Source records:
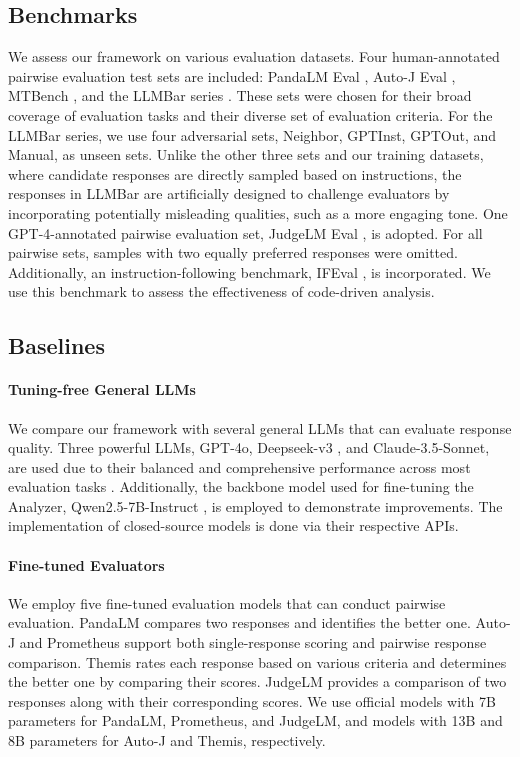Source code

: \subsection{Benchmarks}

We assess our framework on various evaluation datasets. Four human-annotated pairwise evaluation test sets are included: PandaLM Eval \cite{pandalm}, Auto-J Eval \cite{auto-j}, MTBench \cite{mtbench}, and the LLMBar series \cite{llmbar}. These sets were chosen for their broad coverage of evaluation tasks and their diverse set of evaluation criteria. For the LLMBar series, we use four adversarial sets, Neighbor, GPTInst, GPTOut, and Manual, as unseen sets. Unlike the other three sets and our training datasets, where candidate responses are directly sampled based on instructions, the responses in LLMBar are artificially designed to challenge evaluators by incorporating potentially misleading qualities, such as a more engaging tone. One GPT-4-annotated pairwise evaluation set, JudgeLM Eval \cite{judgelm}, is adopted. For all pairwise sets, samples with two equally preferred responses were omitted. Additionally, an instruction-following benchmark, IFEval \cite{ifeval}, is incorporated. We use this benchmark to assess the effectiveness of code-driven analysis.

\subsection{Baselines}

\paragraph{Tuning-free General LLMs}
We compare our framework with several general LLMs that can evaluate response quality. Three powerful LLMs, GPT-4o, Deepseek-v3 \cite{deepseek-v3}, and Claude-3.5-Sonnet, are used due to their balanced and comprehensive performance across most evaluation tasks \cite{sft_eval_limit}. Additionally, the backbone model used for fine-tuning the Analyzer, Qwen2.5-7B-Instruct \cite{qwen25}, is employed to demonstrate improvements. The implementation of closed-source models is done via their respective APIs.

\paragraph{Fine-tuned Evaluators}
We employ five fine-tuned evaluation models that can conduct pairwise evaluation. PandaLM \cite{pandalm} compares two responses and identifies the better one. Auto-J \cite{auto-j} and Prometheus \cite{prometheus2} support both single-response scoring and pairwise response comparison. Themis \cite{themis} rates each response based on various criteria and determines the better one by comparing their scores. JudgeLM \cite{judgelm} provides a comparison of two responses along with their corresponding scores. We use official models with 7B parameters for PandaLM, Prometheus, and JudgeLM, and models with 13B and 8B parameters for Auto-J and Themis, respectively.

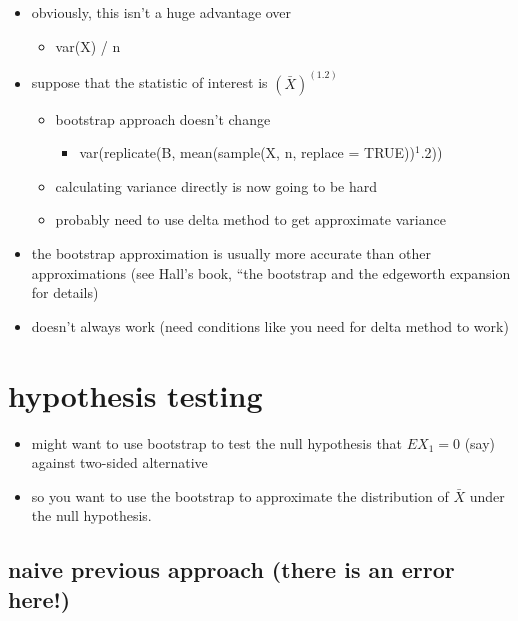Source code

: \documentclass[11pt]{article}
\begin{document}
\begin{itemize}
\item obviously, this isn't a huge advantage over
\begin{itemize}
\item var(X) / n
\end{itemize}
\item suppose that the statistic of interest is $(\bar X)^(1.2)$
\begin{itemize}
\item bootstrap approach doesn't change
\begin{itemize}
\item var(replicate(B, mean(sample(X, n, replace = TRUE))$^1$.2))
\end{itemize}
\item calculating variance directly is now going to be hard
\item probably need to use delta method to get approximate variance
\end{itemize}
\item the bootstrap approximation is usually more accurate than
       other approximations (see Hall's book, ``the bootstrap and the
       edgeworth expansion for details)
\item doesn't always work (need conditions like you need for delta
       method to work)
\end{itemize}
\section{hypothesis testing}
\label{sec-2}

\begin{itemize}
\item might want to use bootstrap to test the null hypothesis that 
      $E X_1 = 0$ (say) against two-sided alternative
\item so you want to use the bootstrap to approximate the distribution
      of $\bar X$ under the null hypothesis.
\end{itemize}
\subsection{naive previous approach (there is an error here!)}
\label{sec-2-1}
\end{document}
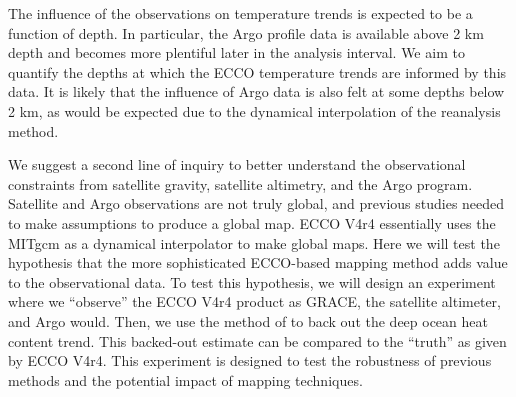 \documentclass[authoryear,round,12pt]{article}
\begin{document}
The influence of the observations on temperature trends is expected to
be a function of depth.  In particular, the Argo profile data is
available above 2 km depth and becomes more plentiful later in the
analysis interval. We aim to quantify the depths at which the ECCO
temperature trends are informed by this data. It is likely that the
influence of Argo data is also felt at some depths below 2 km, as
would be expected due to the dynamical interpolation of the reanalysis
method.

We suggest a second line of inquiry to better understand the
observational constraints from satellite gravity, satellite altimetry,
and the Argo program. Satellite and Argo observations are not truly
global, and previous studies needed to make assumptions to produce a
global map. ECCO V4r4 essentially uses the MITgcm as a dynamical
interpolator to make global maps. Here we will test the hypothesis
that the more sophisticated ECCO-based mapping method adds value to
the observational data. To test this hypothesis, we will design an
experiment where we ``observe'' the ECCO V4r4 product as GRACE, the
satellite altimeter, and Argo would. Then, we use the method of
\citet{Llovel-Willis-2014:Deep} to back out the deep ocean heat
content trend. This backed-out estimate can be compared to the
``truth'' as given by ECCO V4r4. This experiment is designed to test
the robustness of previous methods and the potential impact of mapping
techniques.

\end{document}
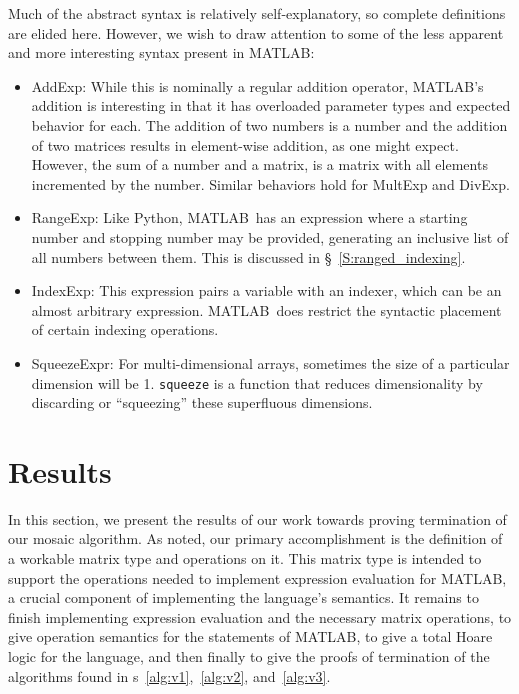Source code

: \documentclass[11pt,conference]{IEEEtran}
\newcommand{\matlab}{MATLAB}
\newcommand{\mmatlab}{\textmu\matlab}
\theoremstyle{plain} %
\theoremstyle{definition}
\theoremstyle{remark}
\begin{document}
Much of the abstract syntax is relatively self-explanatory, so complete
definitions are elided here. However, we wish to draw attention to some of the
less apparent and more interesting syntax present in \mmatlab:

\begin{itemize}

    \item \textsf{AddExp}: While this is nominally a regular addition operator,
        \matlab's addition is interesting in that it has overloaded parameter
        types and expected behavior for each. The addition of two numbers is a
        number and the addition of two matrices results in element-wise
        addition, as one might expect. However, the sum of a number and a
        matrix, is a matrix with all elements incremented by the number. Similar
        behaviors hold for \textsf{MultExp} and \textsf{DivExp}.

    \item \textsf{RangeExp}: Like Python, \matlab\ has an expression where a
        starting number and stopping number may be provided, generating an
        inclusive list of all numbers between them. This is discussed in
        \S~\ref{S:ranged_indexing}.

    \item \textsf{IndexExp}: This expression pairs a variable with an indexer,
        which can be an almost arbitrary expression. \matlab\ does restrict the
        syntactic placement of certain indexing operations.

    \item \textsf{SqueezeExpr}: For multi-dimensional arrays, sometimes the size
        of a particular dimension will be 1. \texttt{squeeze} is a function that
        reduces dimensionality by discarding or ``squeezing'' these superfluous
        dimensions.

\end{itemize}

\section{Results}\label{S:results}

In this section, we present the results of our work towards proving termination
of our mosaic algorithm. As noted, our primary accomplishment is the definition
of a workable matrix type and operations on it. This matrix type is intended to
support the operations needed to implement expression evaluation for \mmatlab, a
crucial component of implementing the language's semantics. It remains to finish
implementing expression evaluation and the necessary matrix operations, to give
operation semantics for the statements of \mmatlab, to give a total Hoare logic
for the language, and then finally to give the proofs of termination of the
algorithms found in \figurename{s}~\ref{alg:v1},~\ref{alg:v2}, and~\ref{alg:v3}.
\end{document}
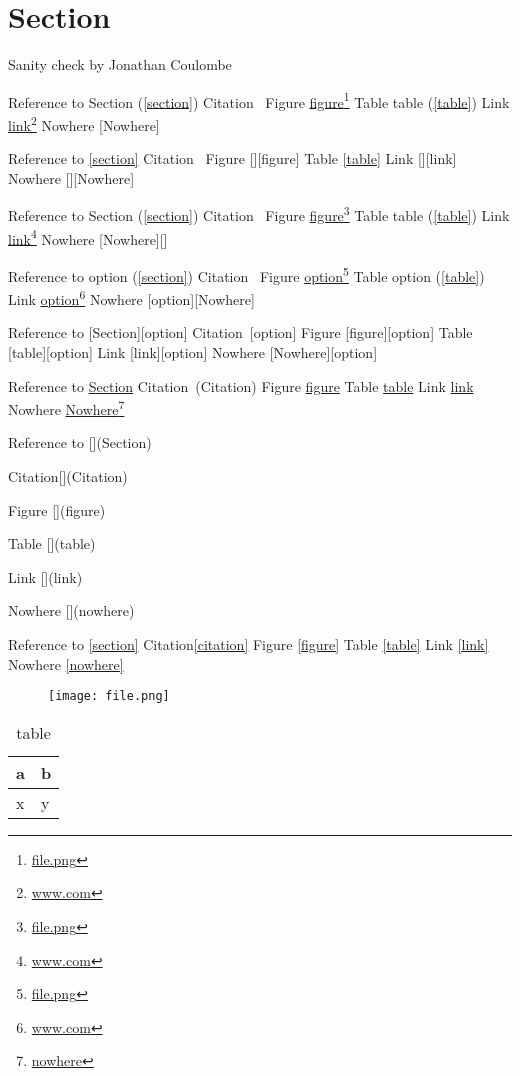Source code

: 
\def\mytitle{MultiMarkdown Sanity Test  }
\def\latexmode{memoir}

\part{Section}
\label{section}

Sanity check by Jonathan Coulombe

Reference to Section (\autoref{section})
Citation~\cite{Citation}
Figure \href{file.png}{figure}\footnote{\href{file.png}{file.png}}
Table table (\autoref{table})
Link \href{www.com}{link}\footnote{\href{www.com}{www.com}}
Nowhere [Nowhere]

Reference to \autoref{section}
Citation~\cite{Citation}
Figure [][figure]
Table \autoref{table}
Link [][link]
Nowhere [][Nowhere]

Reference to Section (\autoref{section})
Citation~\cite{Citation}
Figure \href{file.png}{figure}\footnote{\href{file.png}{file.png}}
Table table (\autoref{table})
Link \href{www.com}{link}\footnote{\href{www.com}{www.com}}
Nowhere [Nowhere][]

Reference to option (\autoref{section})
Citation~\cite[option]{Citation}
Figure \href{file.png}{option}\footnote{\href{file.png}{file.png}}
Table option (\autoref{table})
Link \href{www.com}{option}\footnote{\href{www.com}{www.com}}
Nowhere [option][Nowhere]

Reference to [Section][option]
Citation~\cite{Citation}[option]
Figure [figure][option]
Table [table][option]
Link [link][option]
Nowhere [Nowhere][option]

Reference to \href{Section}{Section}
Citation~\cite{Citation}(Citation)
Figure \href{figure}{figure}
Table \href{table}{table}
Link \href{link}{link}
Nowhere \href{nowhere}{Nowhere}\footnote{\href{nowhere}{nowhere}}

Reference to [](Section)

Citation[](Citation)

Figure [](figure)

Table [](table)

Link [](link)

Nowhere [](nowhere)

Reference to \autoref{section}
Citation\autoref{citation}
Figure \autoref{figure}
Table \autoref{table}
Link \autoref{link}
Nowhere \autoref{nowhere}

\begin{figure}[htbp]
\centering
\texttt{[image: file.png]}
\label{figure}
\end{figure}


\begin{table}[htbp]
\begin{minipage}{\linewidth}
\setlength{\tymax}{0.5\linewidth}
\centering
\small
\caption{table}
\label{table}
\begin{tabular}{@{}ll@{}} \toprule
a&b\\
\midrule
x&y\\

\bottomrule

\end{tabular}
\end{minipage}
\end{table}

Exercise objective: Take the entries above and return only the lines from the one with "get approximate variance" to the one with "method to work)", both included, unchanged.

Answer to this exercise:
\item probably need to use delta method to get approximate variance
\end{itemize}
\item the bootstrap approximation is usually more accurate than
       other approximations (see Hall's book, ``the bootstrap and the
       edgeworth expansion for details)
\item doesn't always work (need conditions like you need for delta
       method to work)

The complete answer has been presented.